For the first week of Our Music Is Better Than Yours, my portion of the reviews are going to be about the most influential albums that have impacted my life. One review a day, errday.
Now don’t judge on first sight, because there are probably going to be one or two albums that aren’t for the music elitist or musical complex, so I can only tell you the following:
Just shut up and jam (or cry), because these albums sure made me have.
Sublime // Sublime
I can hear my friend Sergio face-palming already.
I know this is such a cliche album to start my first review with, but I was young (well…younger.) and still in high school (circa 2006) when I heard my first Sublime track.
I remember trying to have my friends burn me any Sublime albums they had, I soon got my hands on 40 oz. To Freedom which didn’t leave my CD player for about for as long as I can remember, and then once I got my hands on the self-titled, it was over…
I probably listened to that CD on repeat on my iPod, no joke, more than 500 times. Sublime would be everywhere I went: parties, friend’s houses, friends of friend’s houses, friend’s cars, kids at school’s CD players. It was like my guardian-fucking-ghost that just wouldn’t leave me alone and I was so glad to have.
Sublime faded and I moved on to new and better music, but it sure as hell had it’s rebirth when I met and started regularly chilling with my good friend Tim and Jeff in 2008 (We also had a weird Scrubs obsession going on at the time.) All the illegal and illicit activities we did, all the most chillingest moments, all the feel good and rock out songs, cooking in the kitchen to just partying with the peeps. It defined a couple of awesome points in my life that were just plain out, well…awesome.
Review(sorry for the long sentimental crap before):
Let me just start off by saying if you’re looking for musically complex arrangements and deep emotional lyrics for you to bond with, get the fuck out.
This album has some of the most simple and catchiest music that I could ask for, with rhythmic baselines and one liner lyrics that will probably be stuck in my head till the day I die. For being such a self-funded and independent band (besides for distribution), the album has some of the most amazing production value I’ve seen. Starting off with quite possibly the perfect song to open up the album with (Garden Grove) and ending with my favorite ever summer months jam Doin’ Time. The 14th track on the album, Get Ready is probably my most favorite jam to date. I can honestly vouch for countless times being in my car, packed to the doors with people, jamming so hard to this song. Also, I can totally say that Caress Me Down has taught my more useful Spanish than all my years in middle and high school.
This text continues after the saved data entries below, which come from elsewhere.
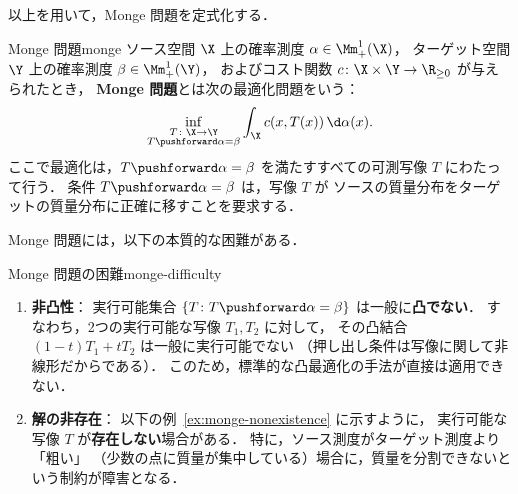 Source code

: 以上を用いて，Monge 問題を定式化する．

\begin{setting}{Monge 問題}{monge}
  ソース空間 $\X$ 上の確率測度 $\alpha \in \Mm_+^1(\X)$，
  ターゲット空間 $\Y$ 上の確率測度 $\beta \in \Mm_+^1(\Y)$，
  およびコスト関数 $c \colon \X \times \Y \to \R_{\geq 0}$ が与えられたとき，
  \textbf{Monge 問題}とは次の最適化問題をいう：
  \[
    \inf_{\substack{T \colon \X \to \Y \\ T\pushforward \alpha = \beta}}
    \int_{\X} c(x, T(x)) \, \d\alpha(x).
  \]
  ここで最適化は，$T\pushforward \alpha = \beta$ を満たすすべての可測写像 $T$ にわたって行う．
  条件 $T\pushforward \alpha = \beta$ は，写像 $T$ が
  ソースの質量分布をターゲットの質量分布に正確に移すことを要求する．
\end{setting}

Monge 問題には，以下の本質的な困難がある．

\begin{remark}{Monge 問題の困難}{monge-difficulty}
  \begin{enumerate}
    \item \textbf{非凸性}：
      実行可能集合 $\{T \colon T\pushforward \alpha = \beta\}$ は一般に\textbf{凸でない}．
      すなわち，2つの実行可能な写像 $T_1, T_2$ に対して，
      その凸結合 $(1-t)T_1 + tT_2$ は一般に実行可能でない
      （押し出し条件は写像に関して非線形だからである）．
      このため，標準的な凸最適化の手法が直接は適用できない．

    \item \textbf{解の非存在}：
      以下の例~\ref{ex:monge-nonexistence} に示すように，
      実行可能な写像 $T$ が\textbf{存在しない}場合がある．
      特に，ソース測度がターゲット測度より「粗い」
      （少数の点に質量が集中している）場合に，質量を分割できないという制約が障害となる．
  \end{enumerate}
\end{remark}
On the more lean back side of the album, Pawn Shop will honestly do everyone good, opening up with one of the most guitar riff’s that I associate with “Oh shit, here we go”. This is the perfect song to jam to while being blitz out of your mind or in the process there of.
In the end, it’s a good solid album over all with much jamming to do you good for a while.
(…I still can’t believe I wrote that much about Sublime.)
Denali - Denali
I think as soon as I heard the vocals of this album I was in love. The female lead singer of this indie rock band has one of the smoothest female vocals I’ve heard. This is one of those CDs you just throw in your CD player on a cold rainy day and just lounge around in your room by yourself. If you’re into trip-hop I’m sure you’ll enjoy this.